Артисту, который приступает к роли доктора Штокмана необходимо прежде всего определить свое отношение к этим градациям синтеза и остановиться на одной из них и уже всю роль строить исходя из этого выбора, изображая доктора Штокмана или добродушным, честным, наивным как ребенок, норвежским доктором, или неподкупным общественным борцом, превыше своей выгоды ставящим общественный интерес, или наконец, ярым индивидуалистом, приносящим все, вплоть до общественных интересов в жертву своего гордого "я".
Артист Бороздин, создавая образ Штокмана взял, по-видимому, за основу Штокмана 2-й категории – бескорыстного борца за общественное благо. Но этот образ далеко не выдержан, так как артист, на протяжении всего исполнения, то нисходит к конкретному образу доктору из норвежского городка, то поднимался на высоты самоутверждающей себя личности.
От этого образ Штокмана получился неопределенный.
В мелочах, которые должны придать Штокману образ живого лица, артист изображал милого, добродушного человека, немного недалекого, и как почти все недалекие упрямого.
Когда доктор, например, решает в конце концов остаться в городе, чтобы бороться до конца, г. Бороздин дал только упрямство прямолинейной натуры "палка-человек" (Штокман).
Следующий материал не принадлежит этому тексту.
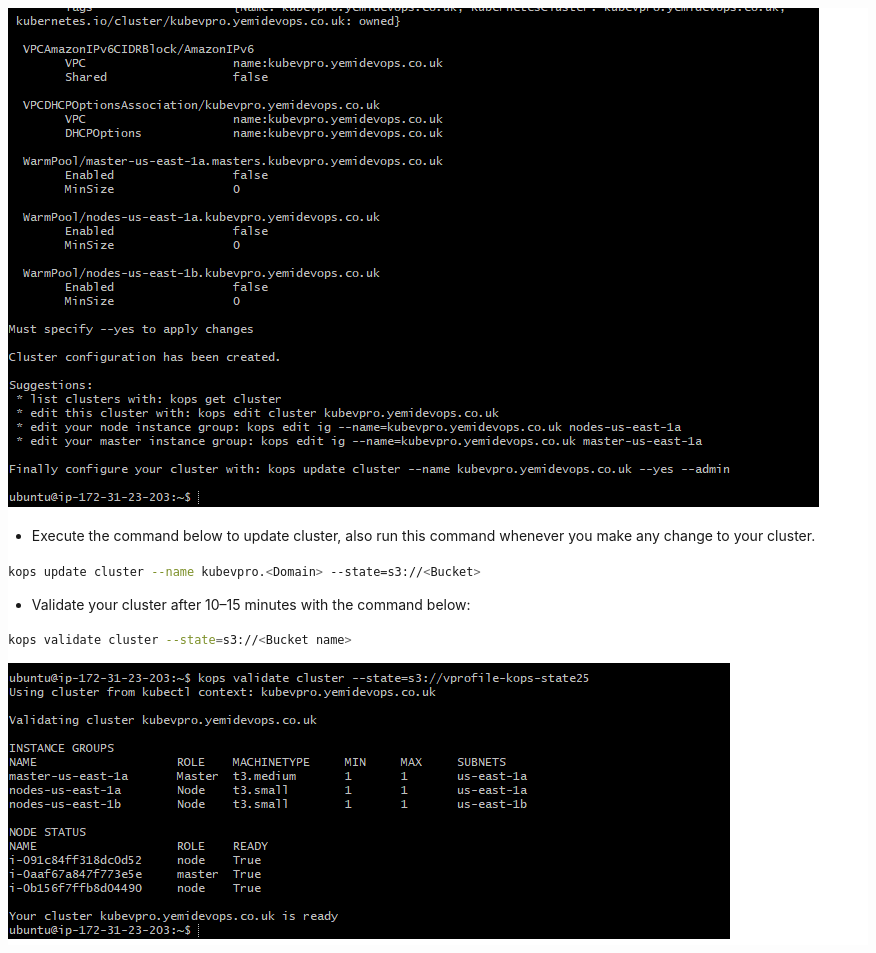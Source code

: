 ![](Images/kops%20create%20cluster.png)

- Execute the command below to update cluster, also run this command whenever you make any change to your cluster.
```sh
kops update cluster --name kubevpro.<Domain> --state=s3://<Bucket>
```

- Validate your cluster after 10–15 minutes with the command below:
```sh
kops validate cluster --state=s3://<Bucket name>
```
![](Images/cluster%20validated.png)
Речь Штокмана к согражданам, в которой сам автор вложил такие горячие обличительные слова самоутверждающей личности против большинства, побеждающего не правом, а силой, была исполнена артистом не с сарказмом и даже не с иронией, а только с добродушной насмешкой.
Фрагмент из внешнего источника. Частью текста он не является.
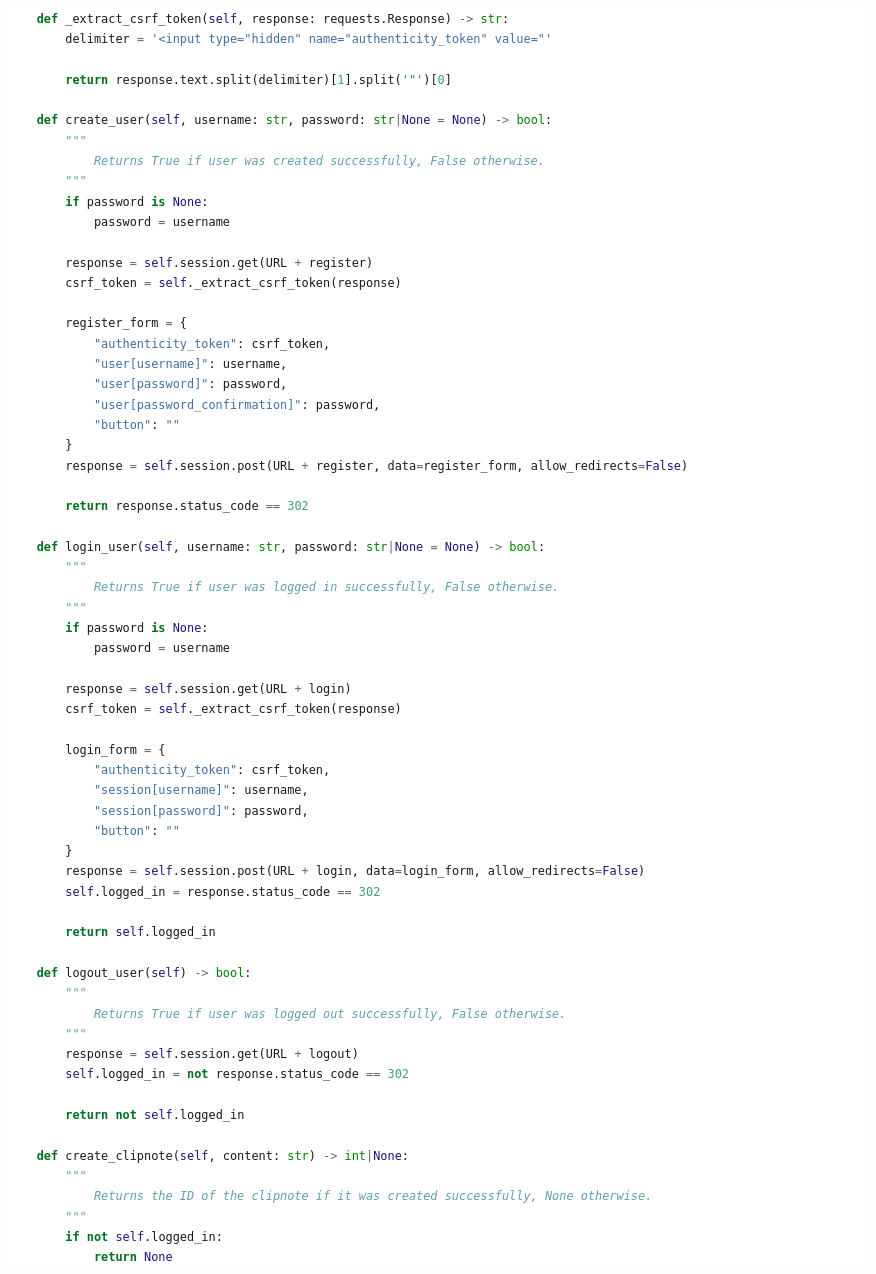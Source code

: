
 ```python
    def _extract_csrf_token(self, response: requests.Response) -> str:
        delimiter = '<input type="hidden" name="authenticity_token" value="'

        return response.text.split(delimiter)[1].split('"')[0]

    def create_user(self, username: str, password: str|None = None) -> bool:
        """
            Returns True if user was created successfully, False otherwise.
        """
        if password is None:
            password = username

        response = self.session.get(URL + register)
        csrf_token = self._extract_csrf_token(response)
        
        register_form = {
            "authenticity_token": csrf_token,
            "user[username]": username,
            "user[password]": password,
            "user[password_confirmation]": password,
            "button": ""
        }
        response = self.session.post(URL + register, data=register_form, allow_redirects=False)

        return response.status_code == 302
    
    def login_user(self, username: str, password: str|None = None) -> bool:
        """
            Returns True if user was logged in successfully, False otherwise.
        """
        if password is None:
            password = username

        response = self.session.get(URL + login)
        csrf_token = self._extract_csrf_token(response)

        login_form = {
            "authenticity_token": csrf_token,
            "session[username]": username,
            "session[password]": password,
            "button": ""
        }
        response = self.session.post(URL + login, data=login_form, allow_redirects=False)
        self.logged_in = response.status_code == 302

        return self.logged_in
    
    def logout_user(self) -> bool:
        """
            Returns True if user was logged out successfully, False otherwise.
        """
        response = self.session.get(URL + logout)
        self.logged_in = not response.status_code == 302

        return not self.logged_in
    
    def create_clipnote(self, content: str) -> int|None:
        """
            Returns the ID of the clipnote if it was created successfully, None otherwise.
        """
        if not self.logged_in:
            return None

```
Радость же по поводу того, что в воде действительно оказались вредоносные бактерии, была передана так, как радуется индивидуалист, которому, в сущности говоря, нет дела до бактерий и всего на свете и важно лишь то, что он оказался прав.
Тот же "Штокман 3-й категории", – индивидуалист чувствовался и в заботе Штокмана о том, чтобы ни одна буква в его статье не была переврана, а также и в "скромном" отказе от торжественных факельных шествий.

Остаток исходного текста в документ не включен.